### Problem to work on:
Although the entries contain pictures, only their words should be duplicated exactly.
Segment Start: Data in this exercise
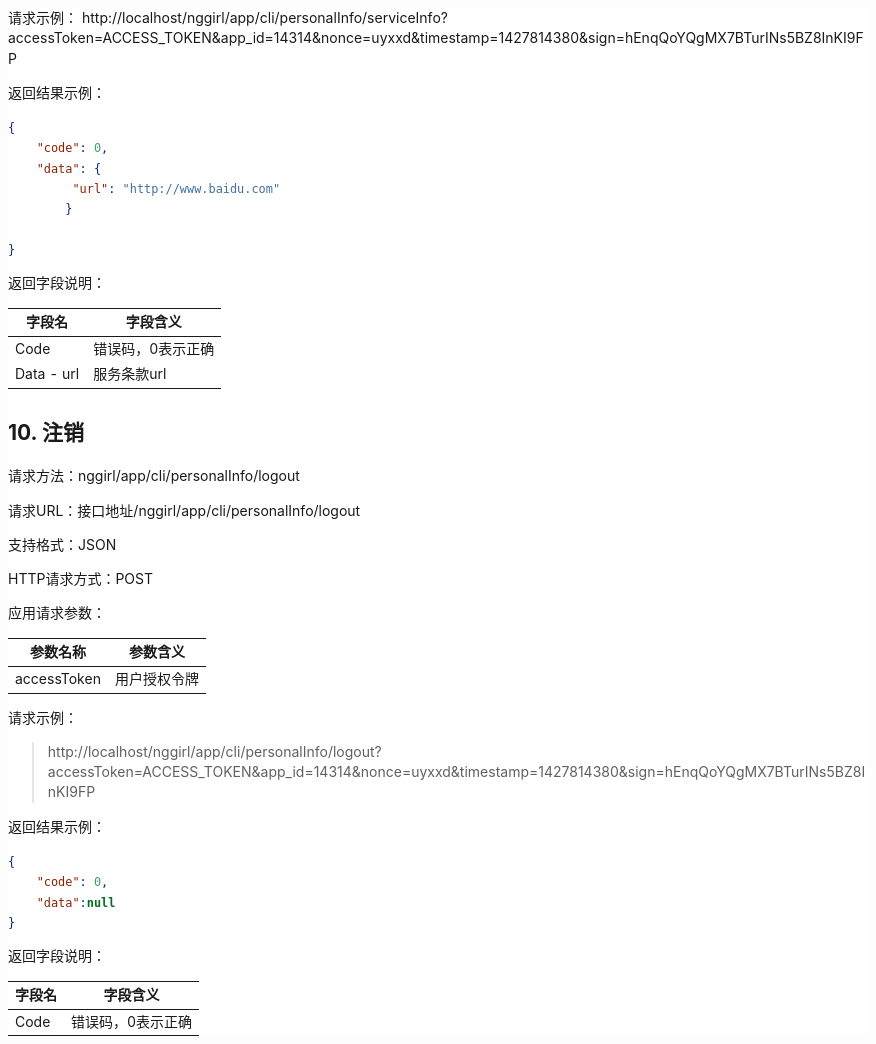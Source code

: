 
请求示例：
http://localhost/nggirl/app/cli/personalInfo/serviceInfo?accessToken=ACCESS_TOKEN&app_id=14314&nonce=uyxxd&timestamp=1427814380&sign=hEnqQoYQgMX7BTurINs5BZ8InKI9FP

返回结果示例：
```json
{
    "code": 0,
    "data": {
         "url": "http://www.baidu.com"
        }

}
```
返回字段说明：

|字段名|字段含义
|---|---
|Code|	错误码，0表示正确
|Data - url|服务条款url


<h2 id="10">10. 注销</h2>

请求方法：nggirl/app/cli/personalInfo/logout

请求URL：接口地址/nggirl/app/cli/personalInfo/logout

支持格式：JSON

HTTP请求方式：POST

应用请求参数：

|参数名称	|参数含义
|---|---
|accessToken	|用户授权令牌

请求示例：

> http://localhost/nggirl/app/cli/personalInfo/logout?accessToken=ACCESS_TOKEN&app_id=14314&nonce=uyxxd&timestamp=1427814380&sign=hEnqQoYQgMX7BTurINs5BZ8InKI9FP

返回结果示例：

```json
{
    "code": 0,
    "data":null
}
```
返回字段说明：

|字段名|字段含义|
|---|---|
|Code	|错误码，0表示正确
Segment End: Data in this exercise
### Expected answer:
Source code

: 
请求示例：
http://localhost/nggirl/app/cli/personalInfo/serviceInfo?accessToken=ACCESS_TOKEN&app_id=14314&nonce=uyxxd&timestamp=1427814380&sign=hEnqQoYQgMX7BTurINs5BZ8InKI9FP

返回结果示例：
```json
{
    "code": 0,
    "data": {
         "url": "http://www.baidu.com"
        }

}
```
返回字段说明：

|字段名|字段含义
|---|---
|Code|	错误码，0表示正确
|Data - url|服务条款url


<h2 id="10">10. 注销</h2>

请求方法：nggirl/app/cli/personalInfo/logout

请求URL：接口地址/nggirl/app/cli/personalInfo/logout

支持格式：JSON

HTTP请求方式：POST

应用请求参数：

|参数名称	|参数含义
|---|---
|accessToken	|用户授权令牌

请求示例：

> http://localhost/nggirl/app/cli/personalInfo/logout?accessToken=ACCESS_TOKEN&app_id=14314&nonce=uyxxd&timestamp=1427814380&sign=hEnqQoYQgMX7BTurINs5BZ8InKI9FP

返回结果示例：

```json
{
    "code": 0,
    "data":null
}
```
返回字段说明：

|字段名|字段含义|
|---|---|
|Code	|错误码，0表示正确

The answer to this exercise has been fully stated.